Sequence Model Design for Code Completion in the Modern IDE
- URL: http://arxiv.org/abs/2004.05249v1
- Date: Fri, 10 Apr 2020 22:40:49 GMT
- Title: Sequence Model Design for Code Completion in the Modern IDE
- Authors: Gareth Ari Aye and Gail E. Kaiser
- Abstract summary: We propose a novel design for predicting top-k next tokens that combines static analysis' ability to enumerate all valid keywords and in-scope identifiers with the ability of a language model to place a probability distribution over them.
Our model mixes character-level input representation with token output to represent out-of-vocabulary (OOV) tokens meaningfully and minimize prediction latency.

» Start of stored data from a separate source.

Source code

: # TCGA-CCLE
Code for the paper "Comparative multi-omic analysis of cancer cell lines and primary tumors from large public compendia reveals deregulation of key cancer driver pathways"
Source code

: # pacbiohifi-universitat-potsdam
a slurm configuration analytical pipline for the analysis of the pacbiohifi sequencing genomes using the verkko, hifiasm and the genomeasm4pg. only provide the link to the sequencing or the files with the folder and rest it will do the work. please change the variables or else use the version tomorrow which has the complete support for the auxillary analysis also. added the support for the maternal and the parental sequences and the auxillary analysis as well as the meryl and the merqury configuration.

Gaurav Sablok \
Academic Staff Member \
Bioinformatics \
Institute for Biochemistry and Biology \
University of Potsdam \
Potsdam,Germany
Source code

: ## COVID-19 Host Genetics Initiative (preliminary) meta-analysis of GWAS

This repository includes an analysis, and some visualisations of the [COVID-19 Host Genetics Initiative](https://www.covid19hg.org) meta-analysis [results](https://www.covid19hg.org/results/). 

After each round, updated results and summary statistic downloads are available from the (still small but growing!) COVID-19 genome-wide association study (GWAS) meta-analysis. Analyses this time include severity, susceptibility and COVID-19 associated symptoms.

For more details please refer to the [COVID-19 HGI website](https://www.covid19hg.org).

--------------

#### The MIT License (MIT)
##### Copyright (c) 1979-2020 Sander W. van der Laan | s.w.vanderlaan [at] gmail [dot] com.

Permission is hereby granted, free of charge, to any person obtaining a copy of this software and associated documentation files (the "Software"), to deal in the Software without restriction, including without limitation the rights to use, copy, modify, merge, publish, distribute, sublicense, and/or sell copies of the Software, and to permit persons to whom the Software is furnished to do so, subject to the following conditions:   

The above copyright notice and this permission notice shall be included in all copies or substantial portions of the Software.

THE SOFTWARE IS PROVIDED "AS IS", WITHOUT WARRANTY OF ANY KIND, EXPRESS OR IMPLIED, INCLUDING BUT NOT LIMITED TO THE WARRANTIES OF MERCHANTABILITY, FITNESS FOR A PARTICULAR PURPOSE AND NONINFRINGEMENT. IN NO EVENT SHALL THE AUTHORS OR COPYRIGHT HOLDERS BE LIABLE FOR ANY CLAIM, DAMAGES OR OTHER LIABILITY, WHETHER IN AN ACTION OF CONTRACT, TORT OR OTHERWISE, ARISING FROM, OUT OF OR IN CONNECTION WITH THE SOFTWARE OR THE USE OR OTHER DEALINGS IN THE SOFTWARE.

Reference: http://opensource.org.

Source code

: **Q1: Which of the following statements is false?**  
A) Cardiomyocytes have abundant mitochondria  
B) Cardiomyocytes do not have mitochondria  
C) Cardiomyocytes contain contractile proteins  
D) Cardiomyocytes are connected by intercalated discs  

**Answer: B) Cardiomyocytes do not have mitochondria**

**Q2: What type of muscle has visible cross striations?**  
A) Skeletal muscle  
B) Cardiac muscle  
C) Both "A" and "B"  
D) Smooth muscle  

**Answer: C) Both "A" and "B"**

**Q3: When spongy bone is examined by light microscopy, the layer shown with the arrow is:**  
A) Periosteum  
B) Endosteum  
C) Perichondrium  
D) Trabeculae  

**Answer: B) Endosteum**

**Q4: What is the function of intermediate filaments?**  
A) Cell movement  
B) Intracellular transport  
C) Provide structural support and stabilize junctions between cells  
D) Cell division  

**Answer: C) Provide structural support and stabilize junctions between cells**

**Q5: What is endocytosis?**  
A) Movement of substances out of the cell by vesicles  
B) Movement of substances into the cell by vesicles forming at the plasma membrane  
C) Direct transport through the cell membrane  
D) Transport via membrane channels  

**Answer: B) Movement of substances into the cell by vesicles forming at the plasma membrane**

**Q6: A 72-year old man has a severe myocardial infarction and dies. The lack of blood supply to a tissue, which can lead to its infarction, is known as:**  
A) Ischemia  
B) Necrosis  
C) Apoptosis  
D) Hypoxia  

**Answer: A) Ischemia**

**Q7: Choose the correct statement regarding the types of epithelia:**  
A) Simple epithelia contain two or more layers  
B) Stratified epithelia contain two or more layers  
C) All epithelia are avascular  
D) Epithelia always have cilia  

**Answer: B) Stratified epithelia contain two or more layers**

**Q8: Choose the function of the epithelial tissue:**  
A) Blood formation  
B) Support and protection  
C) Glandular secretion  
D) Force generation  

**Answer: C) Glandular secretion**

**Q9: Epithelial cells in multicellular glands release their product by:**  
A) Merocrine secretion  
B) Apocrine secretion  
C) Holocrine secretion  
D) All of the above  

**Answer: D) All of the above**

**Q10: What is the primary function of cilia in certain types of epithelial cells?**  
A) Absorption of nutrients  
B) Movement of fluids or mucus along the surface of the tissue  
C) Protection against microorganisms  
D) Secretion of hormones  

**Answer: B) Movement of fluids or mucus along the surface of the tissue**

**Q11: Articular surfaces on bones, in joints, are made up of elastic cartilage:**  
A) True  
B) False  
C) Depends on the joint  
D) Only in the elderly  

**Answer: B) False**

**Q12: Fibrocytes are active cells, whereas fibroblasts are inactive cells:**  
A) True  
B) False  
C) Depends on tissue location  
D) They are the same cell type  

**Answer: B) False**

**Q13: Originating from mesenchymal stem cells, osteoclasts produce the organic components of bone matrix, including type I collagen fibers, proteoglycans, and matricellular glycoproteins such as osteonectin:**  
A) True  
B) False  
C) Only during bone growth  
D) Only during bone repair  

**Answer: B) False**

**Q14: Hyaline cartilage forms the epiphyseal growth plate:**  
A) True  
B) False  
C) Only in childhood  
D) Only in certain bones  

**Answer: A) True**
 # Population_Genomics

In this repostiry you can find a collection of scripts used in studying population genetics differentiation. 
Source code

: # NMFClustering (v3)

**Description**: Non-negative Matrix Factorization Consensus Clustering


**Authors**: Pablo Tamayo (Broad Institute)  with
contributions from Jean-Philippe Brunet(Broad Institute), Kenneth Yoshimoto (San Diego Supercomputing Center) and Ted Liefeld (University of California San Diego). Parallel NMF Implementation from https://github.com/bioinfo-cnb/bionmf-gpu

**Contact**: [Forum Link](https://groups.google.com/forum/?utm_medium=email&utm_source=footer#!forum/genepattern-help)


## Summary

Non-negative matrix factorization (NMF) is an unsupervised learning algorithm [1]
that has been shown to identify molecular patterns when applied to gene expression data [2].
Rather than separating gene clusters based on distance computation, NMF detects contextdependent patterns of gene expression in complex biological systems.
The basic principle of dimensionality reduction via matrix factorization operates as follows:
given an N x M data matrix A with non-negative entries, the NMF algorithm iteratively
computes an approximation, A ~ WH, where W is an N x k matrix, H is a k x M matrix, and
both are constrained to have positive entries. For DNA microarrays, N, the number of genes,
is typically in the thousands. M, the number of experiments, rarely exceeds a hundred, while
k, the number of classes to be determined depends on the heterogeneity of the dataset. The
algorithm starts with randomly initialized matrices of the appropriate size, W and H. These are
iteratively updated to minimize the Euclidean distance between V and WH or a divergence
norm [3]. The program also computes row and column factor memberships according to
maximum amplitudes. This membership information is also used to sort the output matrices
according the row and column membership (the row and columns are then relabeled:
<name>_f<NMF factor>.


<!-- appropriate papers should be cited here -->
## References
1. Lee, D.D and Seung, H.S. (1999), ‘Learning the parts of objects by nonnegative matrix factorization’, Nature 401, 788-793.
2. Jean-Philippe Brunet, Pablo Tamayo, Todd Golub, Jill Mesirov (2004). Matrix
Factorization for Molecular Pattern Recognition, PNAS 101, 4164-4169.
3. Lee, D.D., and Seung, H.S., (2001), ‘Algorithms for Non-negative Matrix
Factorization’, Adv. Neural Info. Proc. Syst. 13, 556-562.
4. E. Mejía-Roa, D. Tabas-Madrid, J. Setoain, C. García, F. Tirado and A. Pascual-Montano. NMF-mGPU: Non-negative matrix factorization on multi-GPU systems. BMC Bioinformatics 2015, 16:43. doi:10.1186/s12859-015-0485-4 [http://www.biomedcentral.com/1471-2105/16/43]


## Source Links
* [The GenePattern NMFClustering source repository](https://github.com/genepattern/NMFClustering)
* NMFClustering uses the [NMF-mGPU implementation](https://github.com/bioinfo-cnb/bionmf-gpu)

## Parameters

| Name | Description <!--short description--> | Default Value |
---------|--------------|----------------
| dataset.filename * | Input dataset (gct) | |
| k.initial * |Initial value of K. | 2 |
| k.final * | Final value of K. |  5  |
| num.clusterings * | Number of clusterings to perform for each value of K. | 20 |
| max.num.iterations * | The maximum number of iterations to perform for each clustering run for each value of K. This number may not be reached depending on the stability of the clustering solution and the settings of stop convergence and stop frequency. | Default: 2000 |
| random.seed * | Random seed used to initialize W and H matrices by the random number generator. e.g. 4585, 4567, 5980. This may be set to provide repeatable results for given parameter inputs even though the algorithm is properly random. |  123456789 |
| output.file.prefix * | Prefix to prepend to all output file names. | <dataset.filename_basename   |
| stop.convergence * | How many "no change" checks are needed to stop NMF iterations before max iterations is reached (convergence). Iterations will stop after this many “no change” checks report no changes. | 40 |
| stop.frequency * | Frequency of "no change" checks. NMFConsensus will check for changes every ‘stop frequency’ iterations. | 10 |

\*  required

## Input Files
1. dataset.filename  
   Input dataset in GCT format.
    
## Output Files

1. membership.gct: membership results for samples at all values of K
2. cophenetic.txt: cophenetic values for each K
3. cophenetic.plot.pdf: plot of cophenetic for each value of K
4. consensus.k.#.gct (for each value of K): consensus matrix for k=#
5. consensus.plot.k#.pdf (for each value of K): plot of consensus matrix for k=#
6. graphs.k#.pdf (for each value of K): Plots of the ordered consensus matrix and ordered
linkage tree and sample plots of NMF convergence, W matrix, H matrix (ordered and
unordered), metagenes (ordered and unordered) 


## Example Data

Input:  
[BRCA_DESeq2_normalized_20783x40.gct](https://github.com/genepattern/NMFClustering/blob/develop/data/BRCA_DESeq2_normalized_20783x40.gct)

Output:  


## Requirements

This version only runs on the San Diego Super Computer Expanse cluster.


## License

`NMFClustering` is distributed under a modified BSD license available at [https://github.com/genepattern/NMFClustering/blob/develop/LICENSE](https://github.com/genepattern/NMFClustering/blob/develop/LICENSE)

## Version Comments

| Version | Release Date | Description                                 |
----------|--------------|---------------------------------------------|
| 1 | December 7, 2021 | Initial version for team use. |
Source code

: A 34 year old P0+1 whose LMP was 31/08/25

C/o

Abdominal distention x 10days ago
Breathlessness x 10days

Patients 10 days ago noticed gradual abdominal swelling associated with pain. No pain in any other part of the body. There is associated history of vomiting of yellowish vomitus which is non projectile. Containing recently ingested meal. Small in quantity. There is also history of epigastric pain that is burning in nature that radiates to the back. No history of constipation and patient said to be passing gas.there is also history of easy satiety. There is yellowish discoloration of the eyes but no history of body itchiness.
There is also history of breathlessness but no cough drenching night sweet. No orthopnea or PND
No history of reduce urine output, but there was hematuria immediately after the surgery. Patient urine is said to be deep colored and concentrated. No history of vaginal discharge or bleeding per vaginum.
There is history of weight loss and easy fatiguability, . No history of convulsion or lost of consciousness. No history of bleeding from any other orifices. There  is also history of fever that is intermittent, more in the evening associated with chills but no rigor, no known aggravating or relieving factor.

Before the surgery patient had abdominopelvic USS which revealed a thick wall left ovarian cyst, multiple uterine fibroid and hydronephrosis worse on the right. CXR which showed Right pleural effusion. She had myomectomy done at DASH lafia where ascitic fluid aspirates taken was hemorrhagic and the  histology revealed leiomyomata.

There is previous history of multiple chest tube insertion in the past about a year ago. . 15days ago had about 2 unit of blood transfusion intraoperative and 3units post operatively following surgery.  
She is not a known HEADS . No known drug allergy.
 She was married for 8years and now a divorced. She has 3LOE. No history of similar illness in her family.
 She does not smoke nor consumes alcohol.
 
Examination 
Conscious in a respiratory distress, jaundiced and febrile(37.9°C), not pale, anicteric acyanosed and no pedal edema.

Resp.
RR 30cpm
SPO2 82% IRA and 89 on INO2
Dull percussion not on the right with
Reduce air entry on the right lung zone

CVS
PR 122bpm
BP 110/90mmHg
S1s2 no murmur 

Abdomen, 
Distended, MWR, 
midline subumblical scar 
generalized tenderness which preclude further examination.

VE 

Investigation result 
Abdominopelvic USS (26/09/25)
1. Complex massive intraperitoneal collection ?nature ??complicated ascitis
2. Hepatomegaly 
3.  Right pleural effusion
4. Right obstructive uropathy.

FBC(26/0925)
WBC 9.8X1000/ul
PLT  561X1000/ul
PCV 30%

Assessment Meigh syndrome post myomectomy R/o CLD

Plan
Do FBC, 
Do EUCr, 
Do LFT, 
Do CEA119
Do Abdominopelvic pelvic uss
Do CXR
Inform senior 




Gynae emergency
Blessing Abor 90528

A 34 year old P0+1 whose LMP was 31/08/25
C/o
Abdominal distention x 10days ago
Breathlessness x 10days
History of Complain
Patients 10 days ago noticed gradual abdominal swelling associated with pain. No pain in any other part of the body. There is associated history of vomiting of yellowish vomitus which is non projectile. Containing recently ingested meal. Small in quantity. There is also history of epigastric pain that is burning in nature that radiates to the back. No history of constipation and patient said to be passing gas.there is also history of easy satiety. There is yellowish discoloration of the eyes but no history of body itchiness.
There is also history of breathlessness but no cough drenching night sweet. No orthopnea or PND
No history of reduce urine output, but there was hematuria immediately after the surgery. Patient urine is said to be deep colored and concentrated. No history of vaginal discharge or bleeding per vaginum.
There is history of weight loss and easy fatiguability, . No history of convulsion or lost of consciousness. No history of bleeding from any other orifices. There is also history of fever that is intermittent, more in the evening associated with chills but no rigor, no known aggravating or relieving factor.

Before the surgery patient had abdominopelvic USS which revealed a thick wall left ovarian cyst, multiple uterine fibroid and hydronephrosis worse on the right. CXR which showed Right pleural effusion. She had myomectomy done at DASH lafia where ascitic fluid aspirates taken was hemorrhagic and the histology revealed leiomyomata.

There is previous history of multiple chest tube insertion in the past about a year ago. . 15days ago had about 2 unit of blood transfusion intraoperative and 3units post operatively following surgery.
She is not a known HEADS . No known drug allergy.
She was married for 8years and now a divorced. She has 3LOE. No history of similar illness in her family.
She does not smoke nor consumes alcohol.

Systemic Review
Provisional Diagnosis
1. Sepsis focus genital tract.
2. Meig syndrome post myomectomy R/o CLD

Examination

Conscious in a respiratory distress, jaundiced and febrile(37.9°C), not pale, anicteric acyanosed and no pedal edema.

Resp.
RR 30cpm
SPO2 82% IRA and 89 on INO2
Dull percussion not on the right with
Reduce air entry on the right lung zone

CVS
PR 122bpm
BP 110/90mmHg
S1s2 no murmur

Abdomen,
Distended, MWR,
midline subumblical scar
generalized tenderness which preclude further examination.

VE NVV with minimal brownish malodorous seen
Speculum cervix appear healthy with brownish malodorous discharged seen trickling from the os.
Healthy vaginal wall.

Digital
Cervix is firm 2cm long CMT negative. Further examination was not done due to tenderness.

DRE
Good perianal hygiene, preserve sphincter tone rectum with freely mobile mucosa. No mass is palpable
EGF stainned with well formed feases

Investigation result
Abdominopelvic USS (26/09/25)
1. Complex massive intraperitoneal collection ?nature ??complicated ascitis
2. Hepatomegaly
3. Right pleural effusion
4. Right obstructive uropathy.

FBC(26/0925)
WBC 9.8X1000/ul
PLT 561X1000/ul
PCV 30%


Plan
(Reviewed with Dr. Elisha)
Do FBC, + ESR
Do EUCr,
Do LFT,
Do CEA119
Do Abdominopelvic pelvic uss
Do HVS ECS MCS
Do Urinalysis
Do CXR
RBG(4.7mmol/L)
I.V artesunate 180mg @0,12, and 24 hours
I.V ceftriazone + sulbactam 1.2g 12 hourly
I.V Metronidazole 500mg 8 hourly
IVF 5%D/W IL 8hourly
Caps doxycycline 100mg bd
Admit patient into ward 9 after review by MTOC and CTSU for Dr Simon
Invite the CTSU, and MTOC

- Score: 3.4824234779710452
- License: http://arxiv.org/licenses/nonexclusive-distrib/1.0/
- Abstract: Code completion plays a prominent role in modern integrated development
environments (IDEs). Machine learning has become ubiquitous in analogous
natural language writing and search software, surfacing more relevant
autocompletions and search suggestions in fewer keystrokes. Prior research has
reported training high-accuracy, deep neural networks for modeling source code,
but little attention has been given to the practical constraints imposed by
interactive developer tools. In particular, neural language models for source
code modeling like the one described in Maybe Deep Neural Networks are the Best
Choice for Modeling Source Code are framed around code completion, but only
report accuracy of next-token prediction. However, in order for a language
model (LM) to work well within real-world code completion systems, it must also
always make suggestions that produce valid code that typechecks to support code
completion's role in correctness-checking; return instantaneous results to help
programmers code more efficiently in fewer keystrokes; and be small enough to
fit comfortably on disk and in memory on developer workstations, since
virtually all modern IDEs run locally and support offline usage. To meet these
additional requirements, we propose a novel design for predicting top-k next
tokens that combines static analysis' ability to enumerate all valid keywords
and in-scope identifiers with the ability of a language model to place a
probability distribution over them. Our model mixes character-level input
representation with token output to represent out-of-vocabulary (OOV) tokens
meaningfully and minimize prediction latency. OOV tokens can be predicted
through detection of local repetition common in software. This design achieves
state-of-art accuracy in source code modeling and fits the constraints imposed
by real-world code completion implementations in modern IDEs.